What is being asked: Within the data below, count the lines that include the word "Optimization". Provide the number and nothing further.

Stored data entries:
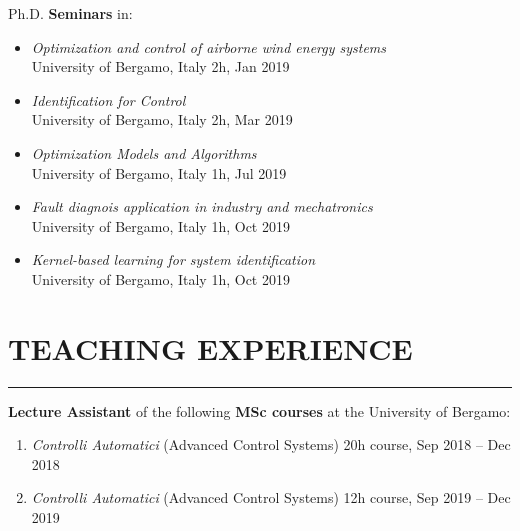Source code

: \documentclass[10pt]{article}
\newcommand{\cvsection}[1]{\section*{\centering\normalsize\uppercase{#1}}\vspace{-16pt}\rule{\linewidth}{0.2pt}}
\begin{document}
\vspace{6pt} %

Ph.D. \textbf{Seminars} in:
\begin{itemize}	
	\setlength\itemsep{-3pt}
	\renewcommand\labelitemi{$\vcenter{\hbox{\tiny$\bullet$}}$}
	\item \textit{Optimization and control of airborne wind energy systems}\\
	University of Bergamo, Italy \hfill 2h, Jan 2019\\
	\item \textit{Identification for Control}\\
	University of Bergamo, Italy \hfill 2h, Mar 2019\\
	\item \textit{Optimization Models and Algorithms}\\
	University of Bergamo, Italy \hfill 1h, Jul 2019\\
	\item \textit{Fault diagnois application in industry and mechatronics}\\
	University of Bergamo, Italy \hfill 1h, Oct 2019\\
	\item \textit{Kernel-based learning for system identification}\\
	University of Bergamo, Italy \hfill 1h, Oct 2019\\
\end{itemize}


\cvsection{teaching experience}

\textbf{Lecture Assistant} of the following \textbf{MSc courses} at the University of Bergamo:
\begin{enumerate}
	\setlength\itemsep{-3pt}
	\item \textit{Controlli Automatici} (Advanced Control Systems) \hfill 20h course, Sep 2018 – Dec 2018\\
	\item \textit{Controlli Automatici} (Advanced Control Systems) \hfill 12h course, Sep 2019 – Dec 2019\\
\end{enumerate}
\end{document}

Exercise result: 2